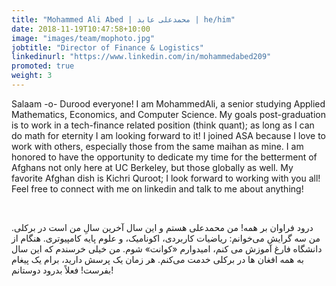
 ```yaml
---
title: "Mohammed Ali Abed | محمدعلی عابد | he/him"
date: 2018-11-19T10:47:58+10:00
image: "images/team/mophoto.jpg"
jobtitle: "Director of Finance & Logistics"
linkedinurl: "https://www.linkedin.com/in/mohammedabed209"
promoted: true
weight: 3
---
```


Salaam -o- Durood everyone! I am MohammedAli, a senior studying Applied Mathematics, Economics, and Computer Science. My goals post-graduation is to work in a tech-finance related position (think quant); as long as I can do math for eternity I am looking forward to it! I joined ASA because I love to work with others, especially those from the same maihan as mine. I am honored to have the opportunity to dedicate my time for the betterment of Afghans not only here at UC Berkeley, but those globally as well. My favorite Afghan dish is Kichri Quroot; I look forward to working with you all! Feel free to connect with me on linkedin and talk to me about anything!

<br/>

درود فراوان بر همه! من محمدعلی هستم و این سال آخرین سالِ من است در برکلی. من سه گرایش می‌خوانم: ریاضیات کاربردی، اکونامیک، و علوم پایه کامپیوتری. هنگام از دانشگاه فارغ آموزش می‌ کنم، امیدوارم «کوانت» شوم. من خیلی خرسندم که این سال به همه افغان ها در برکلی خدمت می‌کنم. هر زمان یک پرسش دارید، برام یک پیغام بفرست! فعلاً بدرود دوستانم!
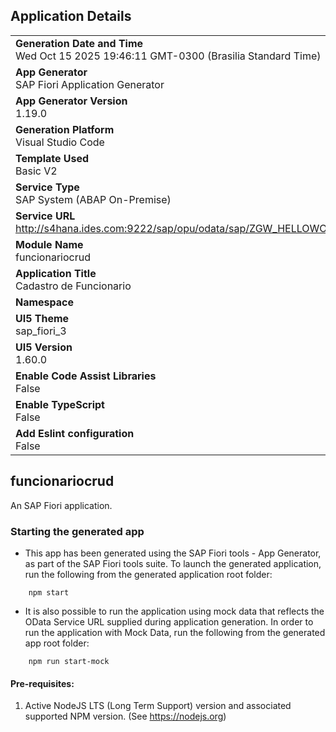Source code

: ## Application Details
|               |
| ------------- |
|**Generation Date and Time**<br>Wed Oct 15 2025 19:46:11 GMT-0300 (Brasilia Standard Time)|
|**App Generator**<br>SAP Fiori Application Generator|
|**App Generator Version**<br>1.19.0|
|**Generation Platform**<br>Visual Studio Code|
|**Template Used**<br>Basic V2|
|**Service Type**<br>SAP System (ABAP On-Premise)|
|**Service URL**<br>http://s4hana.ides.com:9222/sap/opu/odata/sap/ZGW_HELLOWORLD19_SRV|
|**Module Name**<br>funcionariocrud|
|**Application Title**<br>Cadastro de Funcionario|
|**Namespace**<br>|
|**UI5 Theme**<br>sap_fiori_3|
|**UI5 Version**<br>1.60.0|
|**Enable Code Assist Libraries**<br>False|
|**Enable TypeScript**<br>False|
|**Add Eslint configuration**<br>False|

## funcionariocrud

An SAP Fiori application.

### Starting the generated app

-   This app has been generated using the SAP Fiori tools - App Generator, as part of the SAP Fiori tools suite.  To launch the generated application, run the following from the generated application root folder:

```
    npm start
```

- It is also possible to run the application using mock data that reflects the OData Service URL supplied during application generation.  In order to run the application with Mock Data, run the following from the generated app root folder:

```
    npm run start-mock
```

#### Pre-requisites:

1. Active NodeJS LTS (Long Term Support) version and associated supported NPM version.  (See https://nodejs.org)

#### [TASK ITEM]
Print every entry verbatim and leave all pictures out.

#### [OUTPUT]
 ```yaml
---
title: "Mohammed Ali Abed | محمدعلی عابد | he/him"
date: 2018-11-19T10:47:58+10:00
image: "images/team/mophoto.jpg"
jobtitle: "Director of Finance & Logistics"
linkedinurl: "https://www.linkedin.com/in/mohammedabed209"
promoted: true
weight: 3
---
```


Salaam -o- Durood everyone! I am MohammedAli, a senior studying Applied Mathematics, Economics, and Computer Science. My goals post-graduation is to work in a tech-finance related position (think quant); as long as I can do math for eternity I am looking forward to it! I joined ASA because I love to work with others, especially those from the same maihan as mine. I am honored to have the opportunity to dedicate my time for the betterment of Afghans not only here at UC Berkeley, but those globally as well. My favorite Afghan dish is Kichri Quroot; I look forward to working with you all! Feel free to connect with me on linkedin and talk to me about anything!

<br/>

درود فراوان بر همه! من محمدعلی هستم و این سال آخرین سالِ من است در برکلی. من سه گرایش می‌خوانم: ریاضیات کاربردی، اکونامیک، و علوم پایه کامپیوتری. هنگام از دانشگاه فارغ آموزش می‌ کنم، امیدوارم «کوانت» شوم. من خیلی خرسندم که این سال به همه افغان ها در برکلی خدمت می‌کنم. هر زمان یک پرسش دارید، برام یک پیغام بفرست! فعلاً بدرود دوستانم!
Source code

: ## Application Details
|               |
| ------------- |
|**Generation Date and Time**<br>Wed Oct 15 2025 19:46:11 GMT-0300 (Brasilia Standard Time)|
|**App Generator**<br>SAP Fiori Application Generator|
|**App Generator Version**<br>1.19.0|
|**Generation Platform**<br>Visual Studio Code|
|**Template Used**<br>Basic V2|
|**Service Type**<br>SAP System (ABAP On-Premise)|
|**Service URL**<br>http://s4hana.ides.com:9222/sap/opu/odata/sap/ZGW_HELLOWORLD19_SRV|
|**Module Name**<br>funcionariocrud|
|**Application Title**<br>Cadastro de Funcionario|
|**Namespace**<br>|
|**UI5 Theme**<br>sap_fiori_3|
|**UI5 Version**<br>1.60.0|
|**Enable Code Assist Libraries**<br>False|
|**Enable TypeScript**<br>False|
|**Add Eslint configuration**<br>False|

## funcionariocrud

An SAP Fiori application.

### Starting the generated app

-   This app has been generated using the SAP Fiori tools - App Generator, as part of the SAP Fiori tools suite.  To launch the generated application, run the following from the generated application root folder:

```
    npm start
```

- It is also possible to run the application using mock data that reflects the OData Service URL supplied during application generation.  In order to run the application with Mock Data, run the following from the generated app root folder:

```
    npm run start-mock
```

#### Pre-requisites:

1. Active NodeJS LTS (Long Term Support) version and associated supported NPM version.  (See https://nodejs.org)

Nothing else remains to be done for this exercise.